Getting Out
The cure for cabin fever is a full tank of gas and a little bit of salt.
American Angler
May/June 2011
In my part of the country, an angler’s cabin fever starts to break when yellow jonquils sprout on the first warm days of February. Along distant tree lines, the maples flush red with flower clusters, and tulip trees unfold their lavender petals in a chorus of confirmation. That’s followed by blooming forsythia, or yellow bell, its star-shaped blossoms the color of the sun. Next comes the ornamental icon of suburban sameness—flowering Asian pear trees—pride of highway departments and office-park developers alike, or as my mother calls it, “kudzu on a stick.”
Their blizzard of malodorous petals is soon replaced by a crown jewel of native Southern flora, the violet branches of Eastern redbud trees. At spring’s peak, a red, white, pink, and yellow explosion of azaleas and dogwoods heralds the full blooming of another Southern fishing season.
Amidst this greening, local perch jerkers believe that the perfect time to fish for crappie is when the dogwood buds are about the size of a squirrel’s ear. That’s usually in mid-February, which happens to coincide with a unique redfish bite along the South Carolina coast, just a few hours away. In winter, the silt settles out to leave parts of the Carolina coast tropically clear, and any sunny, warm day between the jonquils and our first pollen storm will find schools of year-class redfish moving onto low-tide flats to recharge their solar batteries.
Although we knew exactly where we were headed, exploring the coast by canoe and fly rod is a crap shoot at best.
I’d heard about this fishery for years, but a fixer-upper house has exhausted my spare time for nearly as long. This season I decided to literally and figuratively drop the hammer and just go, finally breaking loose on a Saturday afternoon with a canoe strapped to my truck and some local knowledge in the form of one of our ad reps, Chad McClure, who grew up fishing the South Carolina coast.

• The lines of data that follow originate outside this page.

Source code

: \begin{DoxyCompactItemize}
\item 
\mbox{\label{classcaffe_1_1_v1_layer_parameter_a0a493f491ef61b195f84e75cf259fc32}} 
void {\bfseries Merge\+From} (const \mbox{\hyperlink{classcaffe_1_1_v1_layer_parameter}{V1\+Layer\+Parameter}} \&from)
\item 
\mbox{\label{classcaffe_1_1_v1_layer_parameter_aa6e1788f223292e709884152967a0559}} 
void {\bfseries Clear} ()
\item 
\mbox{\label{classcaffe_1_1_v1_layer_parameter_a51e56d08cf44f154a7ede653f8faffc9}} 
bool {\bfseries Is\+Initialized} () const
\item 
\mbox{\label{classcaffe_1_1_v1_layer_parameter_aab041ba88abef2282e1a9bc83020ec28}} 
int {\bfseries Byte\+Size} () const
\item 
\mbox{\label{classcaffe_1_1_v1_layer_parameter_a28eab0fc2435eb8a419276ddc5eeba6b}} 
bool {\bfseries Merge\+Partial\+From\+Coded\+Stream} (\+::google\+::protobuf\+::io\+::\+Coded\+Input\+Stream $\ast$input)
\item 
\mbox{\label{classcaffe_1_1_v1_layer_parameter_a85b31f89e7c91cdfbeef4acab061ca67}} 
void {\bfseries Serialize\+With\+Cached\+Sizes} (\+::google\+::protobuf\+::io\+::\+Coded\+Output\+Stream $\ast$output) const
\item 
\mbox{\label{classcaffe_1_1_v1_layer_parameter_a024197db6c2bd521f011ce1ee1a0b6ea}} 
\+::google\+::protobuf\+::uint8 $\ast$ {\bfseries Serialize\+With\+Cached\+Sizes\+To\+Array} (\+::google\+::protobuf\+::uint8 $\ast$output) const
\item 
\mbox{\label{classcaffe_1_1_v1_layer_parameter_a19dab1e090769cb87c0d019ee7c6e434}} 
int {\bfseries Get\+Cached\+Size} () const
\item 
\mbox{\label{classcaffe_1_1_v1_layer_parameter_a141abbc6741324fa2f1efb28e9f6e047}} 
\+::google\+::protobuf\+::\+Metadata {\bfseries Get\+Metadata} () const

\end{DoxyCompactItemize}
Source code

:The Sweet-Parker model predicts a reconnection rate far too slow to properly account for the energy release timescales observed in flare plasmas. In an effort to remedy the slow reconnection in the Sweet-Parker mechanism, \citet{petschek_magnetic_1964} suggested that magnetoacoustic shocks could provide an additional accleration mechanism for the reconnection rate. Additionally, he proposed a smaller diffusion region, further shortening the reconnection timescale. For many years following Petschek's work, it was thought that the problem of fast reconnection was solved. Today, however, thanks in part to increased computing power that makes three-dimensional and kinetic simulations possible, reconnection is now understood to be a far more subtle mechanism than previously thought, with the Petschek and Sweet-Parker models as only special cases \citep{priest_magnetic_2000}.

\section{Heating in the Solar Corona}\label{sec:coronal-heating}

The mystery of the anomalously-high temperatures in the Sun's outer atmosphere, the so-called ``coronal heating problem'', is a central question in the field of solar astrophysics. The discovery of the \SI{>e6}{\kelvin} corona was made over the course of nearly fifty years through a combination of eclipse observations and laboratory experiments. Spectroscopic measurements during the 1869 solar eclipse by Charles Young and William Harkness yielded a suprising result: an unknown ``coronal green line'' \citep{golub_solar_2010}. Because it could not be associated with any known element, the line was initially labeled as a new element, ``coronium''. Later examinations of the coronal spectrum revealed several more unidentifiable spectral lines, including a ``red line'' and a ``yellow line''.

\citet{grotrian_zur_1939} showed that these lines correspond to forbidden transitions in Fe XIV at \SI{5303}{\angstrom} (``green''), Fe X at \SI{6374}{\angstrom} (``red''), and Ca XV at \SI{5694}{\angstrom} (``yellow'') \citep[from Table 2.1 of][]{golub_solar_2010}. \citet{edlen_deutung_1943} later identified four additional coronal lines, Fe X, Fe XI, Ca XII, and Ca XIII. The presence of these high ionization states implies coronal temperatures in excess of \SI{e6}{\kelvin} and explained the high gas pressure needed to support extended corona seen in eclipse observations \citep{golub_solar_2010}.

Although we knew exactly where we were headed, exploring the coast by canoe and fly rod is a crap shoot at best. If you miss the fish, there is not a lot of repositioning to do at one knot. Nonetheless, a winter’s worth of pent-up fishing energy is a powerful force, and so on a 75-degree February day we head southward out of the piedmont and into the coastal plane, images of the Old and New South slide past our fully opened windows: broad swaths of vetch and remnant cotton turn the fields purple and white; trailer homes punctuate the flanks of stately plantations; hobby-farms and isolated whistle stops; a nuclear silo looming here; an abandoned schoolhouse there, its old brick hull sheltering nothing but the wind and rat snakes. Pine forests and wheat fields lead to halls of live oaks and Spanish moss tunneling through the towns of Estill, Scotia, Okatie, and finally to a night’s harbor in the graceful port of Beaufort.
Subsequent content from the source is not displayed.